## Exercise goal
Below is a block of entries; repeat exactly the lines starting at the line that contains "(TP + TN) / (TP + TN + FP + FN)" and ending at the line that contains "Optimise specificity for", both included.

## Rendered images with source text
______________________________
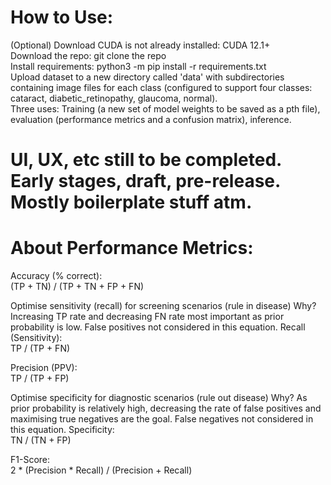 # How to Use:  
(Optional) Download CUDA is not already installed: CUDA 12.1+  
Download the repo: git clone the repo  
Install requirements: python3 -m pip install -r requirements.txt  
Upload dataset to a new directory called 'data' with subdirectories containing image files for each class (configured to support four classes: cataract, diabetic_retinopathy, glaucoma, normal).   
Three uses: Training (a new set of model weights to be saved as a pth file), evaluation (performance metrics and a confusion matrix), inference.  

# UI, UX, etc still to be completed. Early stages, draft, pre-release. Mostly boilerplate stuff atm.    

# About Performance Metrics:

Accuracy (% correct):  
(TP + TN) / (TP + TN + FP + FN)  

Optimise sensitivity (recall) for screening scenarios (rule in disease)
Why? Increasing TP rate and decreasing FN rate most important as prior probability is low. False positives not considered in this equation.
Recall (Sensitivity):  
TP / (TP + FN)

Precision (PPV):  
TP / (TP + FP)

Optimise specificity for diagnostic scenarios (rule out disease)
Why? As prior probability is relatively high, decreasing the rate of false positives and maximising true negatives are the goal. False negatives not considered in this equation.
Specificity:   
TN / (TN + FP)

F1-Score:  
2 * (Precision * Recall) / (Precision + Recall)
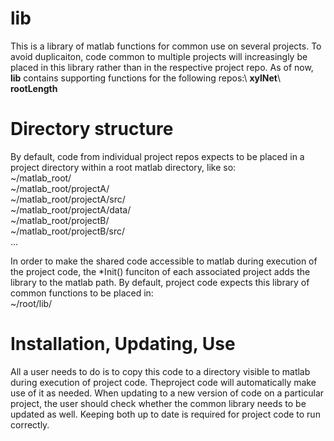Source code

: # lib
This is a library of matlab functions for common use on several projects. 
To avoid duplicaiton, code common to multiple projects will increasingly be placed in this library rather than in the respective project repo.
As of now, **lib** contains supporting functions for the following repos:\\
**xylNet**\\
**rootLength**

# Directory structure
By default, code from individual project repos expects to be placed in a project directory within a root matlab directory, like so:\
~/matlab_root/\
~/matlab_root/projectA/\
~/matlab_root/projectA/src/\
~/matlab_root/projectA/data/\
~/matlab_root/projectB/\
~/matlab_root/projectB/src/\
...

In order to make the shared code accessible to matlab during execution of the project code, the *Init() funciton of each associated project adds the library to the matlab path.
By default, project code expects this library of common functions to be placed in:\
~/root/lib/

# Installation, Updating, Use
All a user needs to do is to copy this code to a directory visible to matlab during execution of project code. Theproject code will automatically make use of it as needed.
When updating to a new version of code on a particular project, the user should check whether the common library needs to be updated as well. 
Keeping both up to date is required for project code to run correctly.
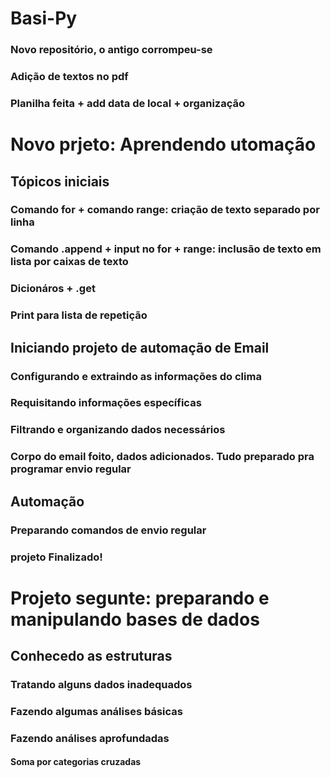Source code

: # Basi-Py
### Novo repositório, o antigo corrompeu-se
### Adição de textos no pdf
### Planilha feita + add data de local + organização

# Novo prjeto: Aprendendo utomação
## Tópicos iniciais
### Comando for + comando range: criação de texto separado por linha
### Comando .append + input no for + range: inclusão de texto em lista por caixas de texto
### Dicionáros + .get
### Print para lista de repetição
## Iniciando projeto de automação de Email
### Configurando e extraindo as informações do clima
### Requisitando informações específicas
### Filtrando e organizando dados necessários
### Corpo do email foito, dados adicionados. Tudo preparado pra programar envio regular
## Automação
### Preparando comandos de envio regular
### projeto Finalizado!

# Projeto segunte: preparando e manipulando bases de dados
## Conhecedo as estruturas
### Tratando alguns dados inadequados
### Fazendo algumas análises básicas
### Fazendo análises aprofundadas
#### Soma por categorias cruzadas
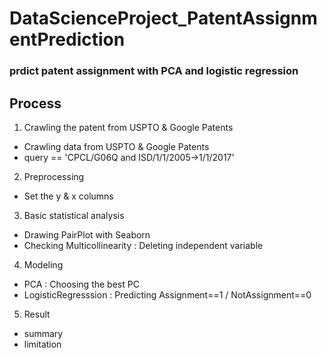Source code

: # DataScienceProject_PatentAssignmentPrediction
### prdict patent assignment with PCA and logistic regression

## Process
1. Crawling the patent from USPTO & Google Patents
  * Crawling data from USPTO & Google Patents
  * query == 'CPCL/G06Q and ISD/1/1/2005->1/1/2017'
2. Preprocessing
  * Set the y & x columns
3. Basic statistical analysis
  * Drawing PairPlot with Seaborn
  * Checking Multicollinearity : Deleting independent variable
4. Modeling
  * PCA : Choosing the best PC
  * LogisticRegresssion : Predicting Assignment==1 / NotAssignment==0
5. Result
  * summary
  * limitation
______________________________
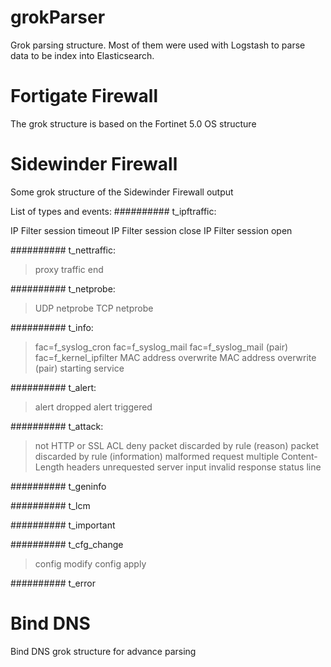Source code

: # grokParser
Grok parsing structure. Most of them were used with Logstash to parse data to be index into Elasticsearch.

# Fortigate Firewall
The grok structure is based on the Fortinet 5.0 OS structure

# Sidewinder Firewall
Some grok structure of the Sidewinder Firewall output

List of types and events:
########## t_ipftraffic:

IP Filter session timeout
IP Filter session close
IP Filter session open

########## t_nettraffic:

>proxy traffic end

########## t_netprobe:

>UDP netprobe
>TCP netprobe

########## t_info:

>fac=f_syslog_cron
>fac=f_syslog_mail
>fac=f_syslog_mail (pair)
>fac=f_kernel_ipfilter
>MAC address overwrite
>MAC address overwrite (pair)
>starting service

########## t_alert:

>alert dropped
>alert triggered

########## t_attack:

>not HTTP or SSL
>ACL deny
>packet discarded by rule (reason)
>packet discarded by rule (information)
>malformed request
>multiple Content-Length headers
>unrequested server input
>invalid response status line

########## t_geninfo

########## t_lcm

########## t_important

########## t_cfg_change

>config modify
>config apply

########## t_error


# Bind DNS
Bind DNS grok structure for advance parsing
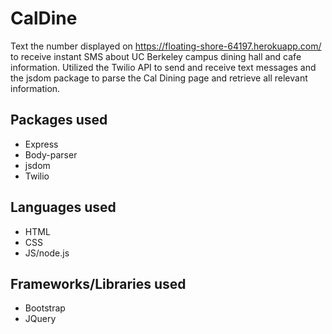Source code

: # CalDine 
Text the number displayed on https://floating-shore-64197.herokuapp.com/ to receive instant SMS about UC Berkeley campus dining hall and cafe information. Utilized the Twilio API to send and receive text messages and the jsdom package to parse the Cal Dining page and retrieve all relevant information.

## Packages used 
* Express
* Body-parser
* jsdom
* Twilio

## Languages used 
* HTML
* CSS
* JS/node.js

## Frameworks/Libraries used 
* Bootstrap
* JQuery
______________________________
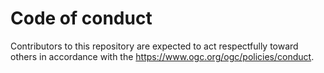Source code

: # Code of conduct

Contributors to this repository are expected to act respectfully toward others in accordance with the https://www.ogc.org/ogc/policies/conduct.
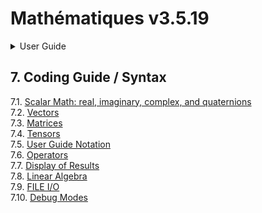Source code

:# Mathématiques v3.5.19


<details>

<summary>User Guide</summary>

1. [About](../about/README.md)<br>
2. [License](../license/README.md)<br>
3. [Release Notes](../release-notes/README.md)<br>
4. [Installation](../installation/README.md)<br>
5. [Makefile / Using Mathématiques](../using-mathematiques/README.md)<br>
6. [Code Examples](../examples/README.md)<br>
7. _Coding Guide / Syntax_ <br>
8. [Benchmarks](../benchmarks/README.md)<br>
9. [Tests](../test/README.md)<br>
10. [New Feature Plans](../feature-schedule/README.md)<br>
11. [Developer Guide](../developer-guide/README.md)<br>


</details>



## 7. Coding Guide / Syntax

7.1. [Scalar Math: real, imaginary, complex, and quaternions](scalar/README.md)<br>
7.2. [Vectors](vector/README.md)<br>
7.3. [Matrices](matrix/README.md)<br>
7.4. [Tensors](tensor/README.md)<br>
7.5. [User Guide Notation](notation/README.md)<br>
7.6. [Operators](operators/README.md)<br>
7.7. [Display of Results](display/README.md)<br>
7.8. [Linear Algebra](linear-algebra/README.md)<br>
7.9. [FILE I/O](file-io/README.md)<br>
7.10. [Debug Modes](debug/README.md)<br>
______________________________
## Expected answer
(TP + TN) / (TP + TN + FP + FN)  

Optimise sensitivity (recall) for screening scenarios (rule in disease)
Why? Increasing TP rate and decreasing FN rate most important as prior probability is low. False positives not considered in this equation.
Recall (Sensitivity):  
TP / (TP + FN)

Precision (PPV):  
TP / (TP + FP)

Optimise specificity for diagnostic scenarios (rule out disease)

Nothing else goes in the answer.